Items from a data source -
▼

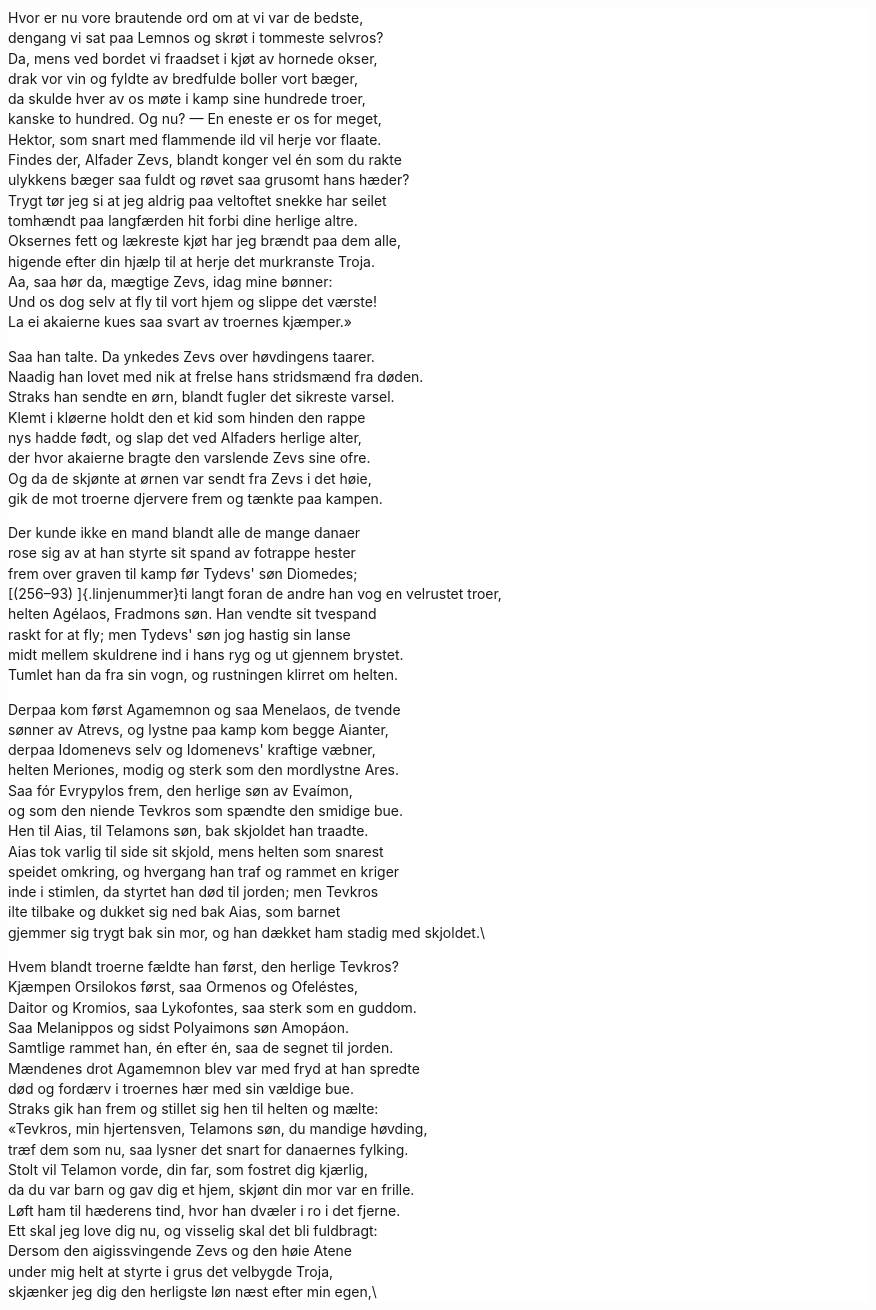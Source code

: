 Hvor er nu vore brautende ord om at vi var de bedste,\
dengang vi sat paa Lemnos og skrøt i tommeste selvros?\
Da, mens ved bordet vi fraadset i kjøt av hornede okser,\
drak vor vin og fyldte av bredfulde boller vort bæger,\
da skulde hver av os møte i kamp sine hundrede troer,\
kanske to hundred. Og nu? — En eneste er os for meget,\
Hektor, som snart med flammende ild vil herje vor flaate.\
Findes der, Alfader Zevs, blandt konger vel én som du rakte\
ulykkens bæger saa fuldt og røvet saa grusomt hans hæder?\
Trygt tør jeg si at jeg aldrig paa veltoftet snekke har seilet\
tomhændt paa langfærden hit forbi dine herlige altre.\
Oksernes fett og lækreste kjøt har jeg brændt paa dem alle,\
higende efter din hjælp til at herje det murkranste Troja.\
Aa, saa hør da, mægtige Zevs, idag mine bønner:\
Und os dog selv at fly til vort hjem og slippe det værste!\
La ei akaierne kues saa svart av troernes kjæmper.»

Saa han talte. Da ynkedes Zevs over høvdingens taarer.\
Naadig han lovet med nik at frelse hans stridsmænd fra døden.\
Straks han sendte en ørn, blandt fugler det sikreste varsel.\
Klemt i kløerne holdt den et kid som hinden den rappe\
nys hadde født, og slap det ved Alfaders herlige alter,\
der hvor akaierne bragte den varslende Zevs sine ofre.\
Og da de skjønte at ørnen var sendt fra Zevs i det høie,\
gik de mot troerne djervere frem og tænkte paa kampen.

Der kunde ikke en mand blandt alle de mange danaer\
rose sig av at han styrte sit spand av fotrappe hester\
frem over graven til kamp før Tydevs' søn Diomedes;\
[(256–93) ]{.linjenummer}ti langt foran de andre han vog en velrustet troer,\
helten Agélaos, Fradmons søn. Han vendte sit tvespand\
raskt for at fly; men Tydevs' søn jog hastig sin lanse\
midt mellem skuldrene ind i hans ryg og ut gjennem brystet.\
Tumlet han da fra sin vogn, og rustningen klirret om helten.

Derpaa kom først Agamemnon og saa Menelaos, de tvende\
sønner av Atrevs, og lystne paa kamp kom begge Aianter,\
derpaa Idomenevs selv og Idomenevs' kraftige væbner,\
helten Meriones, modig og sterk som den mordlystne Ares.\
Saa fór Evrypylos frem, den herlige søn av Evaímon,\
og som den niende Tevkros som spændte den smidige bue.\
Hen til Aias, til Telamons søn, bak skjoldet han traadte.\
Aias tok varlig til side sit skjold, mens helten som snarest\
speidet omkring, og hvergang han traf og rammet en kriger\
inde i stimlen, da styrtet han død til jorden; men Tevkros\
ilte tilbake og dukket sig ned bak Aias, som barnet\
gjemmer sig trygt bak sin mor, og han dækket ham stadig med skjoldet.\

Hvem blandt troerne fældte han først, den herlige Tevkros?\
Kjæmpen Orsilokos først, saa Ormenos og Ofeléstes,\
Daitor og Kromios, saa Lykofontes, saa sterk som en guddom.\
Saa Melanippos og sidst Polyaimons søn Amopáon.\
Samtlige rammet han, én efter én, saa de segnet til jorden.\
Mændenes drot Agamemnon blev var med fryd at han spredte\
død og fordærv i troernes hær med sin vældige bue.\
Straks gik han frem og stillet sig hen til helten og mælte:\
«Tevkros, min hjertensven, Telamons søn, du mandige høvding,\
træf dem som nu, saa lysner det snart for danaernes fylking.\
Stolt vil Telamon vorde, din far, som fostret dig kjærlig,\
da du var barn og gav dig et hjem, skjønt din mor var en frille.\
Løft ham til hæderens tind, hvor han dvæler i ro i det fjerne.\
Ett skal jeg love dig nu, og visselig skal det bli fuldbragt:\
Dersom den aigissvingende Zevs og den høie Atene\
under mig helt at styrte i grus det velbygde Troja,\
skjænker jeg dig den herligste løn næst efter min egen,\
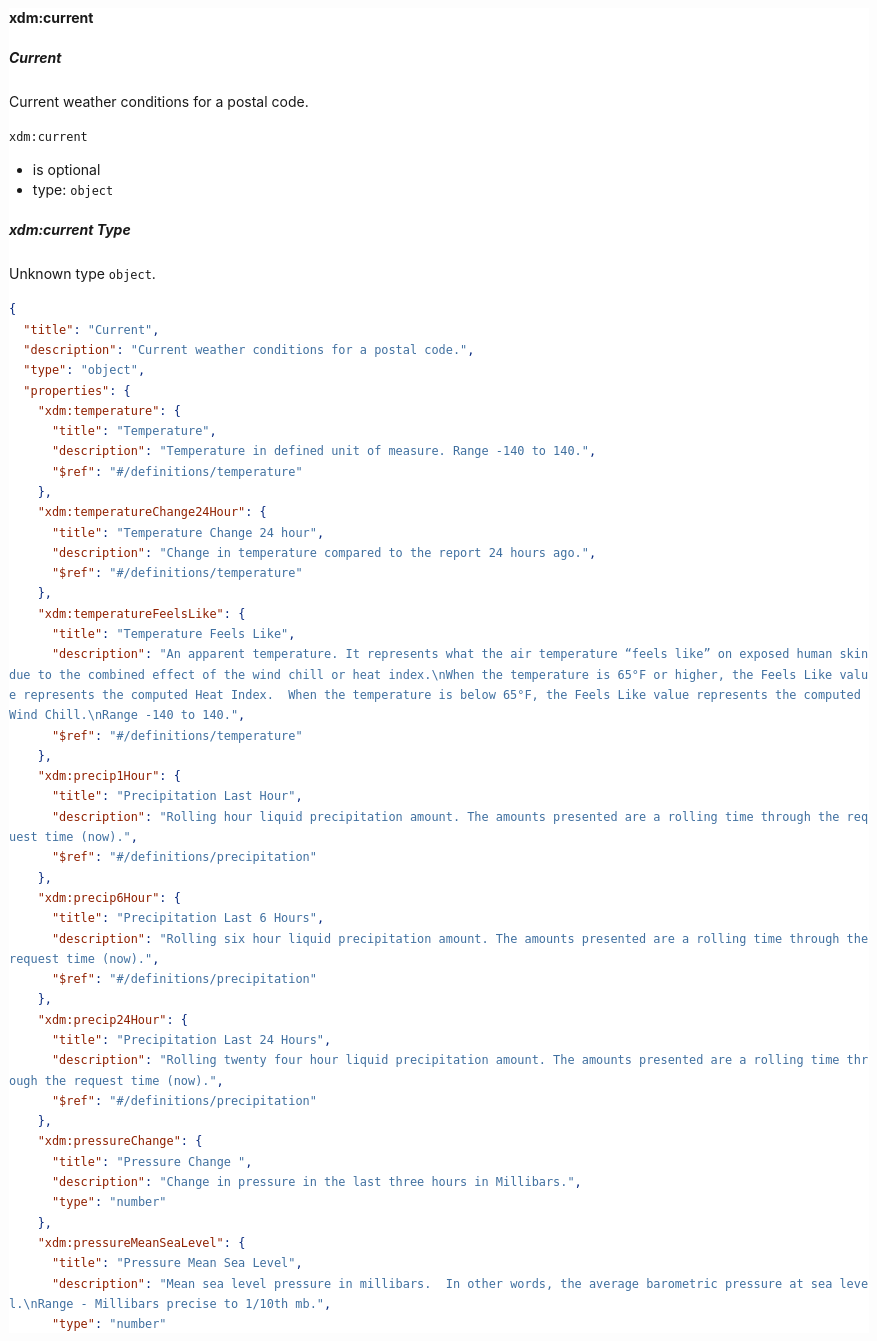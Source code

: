 #### xdm:current
##### Current

Current weather conditions for a postal code.

`xdm:current`
* is optional
* type: `object`

##### xdm:current Type

Unknown type `object`.

```json
{
  "title": "Current",
  "description": "Current weather conditions for a postal code.",
  "type": "object",
  "properties": {
    "xdm:temperature": {
      "title": "Temperature",
      "description": "Temperature in defined unit of measure. Range -140 to 140.",
      "$ref": "#/definitions/temperature"
    },
    "xdm:temperatureChange24Hour": {
      "title": "Temperature Change 24 hour",
      "description": "Change in temperature compared to the report 24 hours ago.",
      "$ref": "#/definitions/temperature"
    },
    "xdm:temperatureFeelsLike": {
      "title": "Temperature Feels Like",
      "description": "An apparent temperature. It represents what the air temperature “feels like” on exposed human skin due to the combined effect of the wind chill or heat index.\nWhen the temperature is 65°F or higher, the Feels Like value represents the computed Heat Index.  When the temperature is below 65°F, the Feels Like value represents the computed Wind Chill.\nRange -140 to 140.",
      "$ref": "#/definitions/temperature"
    },
    "xdm:precip1Hour": {
      "title": "Precipitation Last Hour",
      "description": "Rolling hour liquid precipitation amount. The amounts presented are a rolling time through the request time (now).",
      "$ref": "#/definitions/precipitation"
    },
    "xdm:precip6Hour": {
      "title": "Precipitation Last 6 Hours",
      "description": "Rolling six hour liquid precipitation amount. The amounts presented are a rolling time through the request time (now).",
      "$ref": "#/definitions/precipitation"
    },
    "xdm:precip24Hour": {
      "title": "Precipitation Last 24 Hours",
      "description": "Rolling twenty four hour liquid precipitation amount. The amounts presented are a rolling time through the request time (now).",
      "$ref": "#/definitions/precipitation"
    },
    "xdm:pressureChange": {
      "title": "Pressure Change ",
      "description": "Change in pressure in the last three hours in Millibars.",
      "type": "number"
    },
    "xdm:pressureMeanSeaLevel": {
      "title": "Pressure Mean Sea Level",
      "description": "Mean sea level pressure in millibars.  In other words, the average barometric pressure at sea level.\nRange - Millibars precise to 1/10th mb.",
      "type": "number"
```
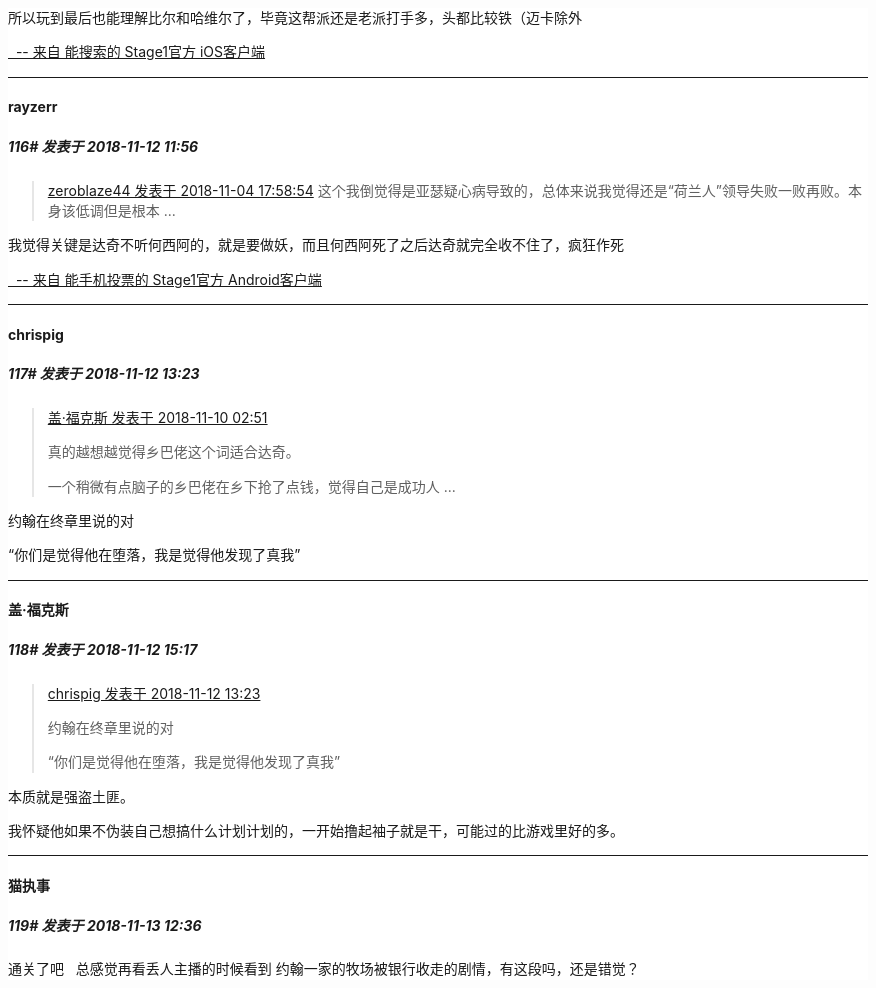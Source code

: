 所以玩到最后也能理解比尔和哈维尔了，毕竟这帮派还是老派打手多，头都比较铁（迈卡除外

[  -- 来自 能搜索的 Stage1官方 iOS客户端](https://itunes.apple.com/fi/app/saraba1st/id1221237470?mt=8)


-----

####  rayzerr  
##### 116#       发表于 2018-11-12 11:56


<blockquote><a href="httphttps://bbs.saraba1st.com/2b/forum.php?mod=redirect&amp;goto=findpost&amp;pid=41484610&amp;ptid=1788231" target="_blank">zeroblaze44 发表于 2018-11-04 17:58:54</a>
这个我倒觉得是亚瑟疑心病导致的，总体来说我觉得还是“荷兰人”领导失败一败再败。本身该低调但是根本 ...</blockquote>我觉得关键是达奇不听何西阿的，就是要做妖，而且何西阿死了之后达奇就完全收不住了，疯狂作死

[  -- 来自 能手机投票的 Stage1官方 Android客户端](https://www.coolapk.com/apk/140634)


-----

####  chrispig  
##### 117#       发表于 2018-11-12 13:23


<blockquote><a href="httphttps://bbs.saraba1st.com/2b/forum.php?mod=redirect&amp;goto=findpost&amp;pid=41543881&amp;ptid=1788231" target="_blank">盖·福克斯 发表于 2018-11-10 02:51</a>

真的越想越觉得乡巴佬这个词适合达奇。

一个稍微有点脑子的乡巴佬在乡下抢了点钱，觉得自己是成功人 ...</blockquote>
约翰在终章里说的对

“你们是觉得他在堕落，我是觉得他发现了真我”


-----

####  盖·福克斯  
##### 118#       发表于 2018-11-12 15:17


<blockquote><a href="httphttps://bbs.saraba1st.com/2b/forum.php?mod=redirect&amp;goto=findpost&amp;pid=41565537&amp;ptid=1788231" target="_blank">chrispig 发表于 2018-11-12 13:23</a>

约翰在终章里说的对

“你们是觉得他在堕落，我是觉得他发现了真我”</blockquote>
本质就是强盗土匪。

我怀疑他如果不伪装自己想搞什么计划计划的，一开始撸起袖子就是干，可能过的比游戏里好的多。


-----

####  猫执事  
##### 119#       发表于 2018-11-13 12:36


通关了吧   总感觉再看丢人主播的时候看到 约翰一家的牧场被银行收走的剧情，有这段吗，还是错觉？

▲

EXERCISE INSTRUCTIONS -
When a line in the data holds the word "akaierne", show that line.

REPLY TO THE EXERCISE -
La ei akaierne kues saa svart av troernes kjæmper.»
der hvor akaierne bragte den varslende Zevs sine ofre.\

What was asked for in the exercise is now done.